TASK: Set down every record exactly as it appears.

GIVEN INFORMATION:

◆ ◆ ◆ ◆

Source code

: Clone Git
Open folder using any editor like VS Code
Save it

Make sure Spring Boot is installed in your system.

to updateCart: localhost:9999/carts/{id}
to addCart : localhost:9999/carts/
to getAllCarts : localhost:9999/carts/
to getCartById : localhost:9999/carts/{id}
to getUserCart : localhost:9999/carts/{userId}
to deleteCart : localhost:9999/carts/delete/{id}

◆ ◆ ◆ ◆

EXERCISE OUTPUT:
Source code

: Clone Git
Open folder using any editor like VS Code
Save it

Make sure Spring Boot is installed in your system.

to updateCart: localhost:9999/carts/{id}
to addCart : localhost:9999/carts/
to getAllCarts : localhost:9999/carts/
to getCartById : localhost:9999/carts/{id}
to getUserCart : localhost:9999/carts/{userId}
to deleteCart : localhost:9999/carts/delete/{id}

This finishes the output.